→ **YOUR INSTRUCTIONS**: Would you find each line in the entries below with the string "frac" and copy it?
RECORDS FOR PROCESSING section start
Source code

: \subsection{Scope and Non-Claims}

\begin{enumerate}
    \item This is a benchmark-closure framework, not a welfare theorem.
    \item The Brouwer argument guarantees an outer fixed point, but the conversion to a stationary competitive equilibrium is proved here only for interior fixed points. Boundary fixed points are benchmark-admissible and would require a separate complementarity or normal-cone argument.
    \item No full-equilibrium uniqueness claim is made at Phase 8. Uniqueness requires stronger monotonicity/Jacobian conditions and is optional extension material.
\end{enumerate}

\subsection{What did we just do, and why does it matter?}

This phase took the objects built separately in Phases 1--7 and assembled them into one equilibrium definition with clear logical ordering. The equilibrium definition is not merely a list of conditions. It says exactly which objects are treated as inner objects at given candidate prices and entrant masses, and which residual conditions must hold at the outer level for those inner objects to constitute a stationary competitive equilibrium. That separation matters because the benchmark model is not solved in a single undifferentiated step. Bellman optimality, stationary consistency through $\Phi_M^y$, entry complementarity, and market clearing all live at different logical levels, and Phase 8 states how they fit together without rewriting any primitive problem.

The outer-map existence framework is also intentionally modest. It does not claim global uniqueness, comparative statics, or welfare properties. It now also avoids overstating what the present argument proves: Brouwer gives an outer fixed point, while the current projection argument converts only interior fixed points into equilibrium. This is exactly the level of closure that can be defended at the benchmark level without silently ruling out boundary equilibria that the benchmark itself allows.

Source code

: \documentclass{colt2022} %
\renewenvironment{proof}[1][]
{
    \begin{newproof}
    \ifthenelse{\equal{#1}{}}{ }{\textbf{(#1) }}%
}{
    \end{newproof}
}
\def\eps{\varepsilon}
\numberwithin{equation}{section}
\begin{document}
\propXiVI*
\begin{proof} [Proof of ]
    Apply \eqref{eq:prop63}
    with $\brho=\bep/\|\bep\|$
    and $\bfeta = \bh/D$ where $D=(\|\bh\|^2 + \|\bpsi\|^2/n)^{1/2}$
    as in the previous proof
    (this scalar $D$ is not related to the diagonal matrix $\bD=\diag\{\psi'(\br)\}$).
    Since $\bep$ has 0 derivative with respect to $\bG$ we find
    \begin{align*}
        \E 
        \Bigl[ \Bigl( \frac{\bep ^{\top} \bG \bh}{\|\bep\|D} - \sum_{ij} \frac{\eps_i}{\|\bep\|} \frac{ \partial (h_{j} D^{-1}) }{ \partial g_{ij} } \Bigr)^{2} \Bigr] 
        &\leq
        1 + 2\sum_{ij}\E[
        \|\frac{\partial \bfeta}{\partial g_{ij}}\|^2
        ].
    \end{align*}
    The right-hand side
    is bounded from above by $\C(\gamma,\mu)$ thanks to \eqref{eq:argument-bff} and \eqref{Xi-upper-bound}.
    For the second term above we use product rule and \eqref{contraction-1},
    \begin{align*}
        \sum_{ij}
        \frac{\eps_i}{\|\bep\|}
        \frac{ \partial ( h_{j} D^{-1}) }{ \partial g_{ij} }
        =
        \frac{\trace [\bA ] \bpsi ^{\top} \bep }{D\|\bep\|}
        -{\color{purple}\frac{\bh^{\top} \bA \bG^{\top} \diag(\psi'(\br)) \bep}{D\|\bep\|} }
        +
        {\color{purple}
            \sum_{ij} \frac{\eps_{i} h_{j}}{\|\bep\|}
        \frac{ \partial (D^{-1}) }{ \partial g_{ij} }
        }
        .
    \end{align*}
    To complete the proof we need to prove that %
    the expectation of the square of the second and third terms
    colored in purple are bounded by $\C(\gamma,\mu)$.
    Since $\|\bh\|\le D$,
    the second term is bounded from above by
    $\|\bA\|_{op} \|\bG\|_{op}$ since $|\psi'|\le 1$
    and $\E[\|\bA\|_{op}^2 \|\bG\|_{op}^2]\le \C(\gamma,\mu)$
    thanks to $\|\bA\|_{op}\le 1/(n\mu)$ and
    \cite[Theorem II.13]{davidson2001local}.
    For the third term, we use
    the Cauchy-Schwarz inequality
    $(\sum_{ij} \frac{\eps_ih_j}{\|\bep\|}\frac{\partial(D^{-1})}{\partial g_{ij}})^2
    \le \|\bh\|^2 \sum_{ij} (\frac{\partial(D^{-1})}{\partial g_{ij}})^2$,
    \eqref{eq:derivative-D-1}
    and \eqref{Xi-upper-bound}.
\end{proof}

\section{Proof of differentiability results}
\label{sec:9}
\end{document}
RECORDS FOR PROCESSING section end
→ **PROBLEM SOLUTION**:
        \Bigl[ \Bigl( \frac{\bep ^{\top} \bG \bh}{\|\bep\|D} - \sum_{ij} \frac{\eps_i}{\|\bep\|} \frac{ \partial (h_{j} D^{-1}) }{ \partial g_{ij} } \Bigr)^{2} \Bigr] 
        \|\frac{\partial \bfeta}{\partial g_{ij}}\|^2
        \frac{\eps_i}{\|\bep\|}
        \frac{ \partial ( h_{j} D^{-1}) }{ \partial g_{ij} }
        \frac{\trace [\bA ] \bpsi ^{\top} \bep }{D\|\bep\|}
        -{\color{purple}\frac{\bh^{\top} \bA \bG^{\top} \diag(\psi'(\br)) \bep}{D\|\bep\|} }
            \sum_{ij} \frac{\eps_{i} h_{j}}{\|\bep\|}
        \frac{ \partial (D^{-1}) }{ \partial g_{ij} }
    $(\sum_{ij} \frac{\eps_ih_j}{\|\bep\|}\frac{\partial(D^{-1})}{\partial g_{ij}})^2
    \le \|\bh\|^2 \sum_{ij} (\frac{\partial(D^{-1})}{\partial g_{ij}})^2$,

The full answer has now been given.